The importance of such an exercise for someone seeking to experience MUO (mystical union with the One, red.) is obvious. Mazur identifies a number of practices in Gnostic and magical texts from Plotinus's day that describe visualization exercises and practices involving light and vision. Plotinus, he argues, may have written about his own visualization practice in a philosophical context and so described it in largely theoretical terms, but there is a rich body of visionary, ritual literature regarding such techniques that, Mazur avers, were foundational to Plotinus's own practice.

When you read this work for the first time, ten years ago now, what struck you most about it?

When I first read Mazur’s Chicago dissertation, I was blown away by his deep knowledge of Plotinus and the entire Plotinian corpus, and the extremely nuanced way in which he had examined even minor turns of phrase and metaphors used by Plotinus in light of comparable data from the (Coptic) Gnostic corpus.

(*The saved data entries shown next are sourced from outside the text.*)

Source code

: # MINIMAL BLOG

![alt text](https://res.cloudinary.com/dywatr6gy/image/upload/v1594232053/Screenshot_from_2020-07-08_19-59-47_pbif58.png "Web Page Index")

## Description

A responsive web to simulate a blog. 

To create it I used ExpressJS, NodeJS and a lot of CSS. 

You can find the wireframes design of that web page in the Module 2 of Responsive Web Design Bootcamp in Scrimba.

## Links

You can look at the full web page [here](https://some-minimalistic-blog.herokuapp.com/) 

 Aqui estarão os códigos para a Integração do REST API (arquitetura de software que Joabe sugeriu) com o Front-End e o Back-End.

He had managed to go through a huge amount of very obscure material and pick out just the right parts to make his case in a clear way.
Also, I was—and remain—impressed by how clear and comprehensive the dissertation was. In revising it for publication with Brill, the editorial team didn’t need to change any of the structure or arguments. It was already fully-developed.

How would you characterize Dr Mazur as a scholar?
Dr Mazur was committed to pioneering. He was always pushing and transgressing boundaries between disciplines and trajectories of investigation, especially those separating the study of ancient philosophy from that of ancient religion. His integrative approach to these subjects allowed him to really get at this material ‘from the inside’ in a way that is very rare. He was also a perfectionist.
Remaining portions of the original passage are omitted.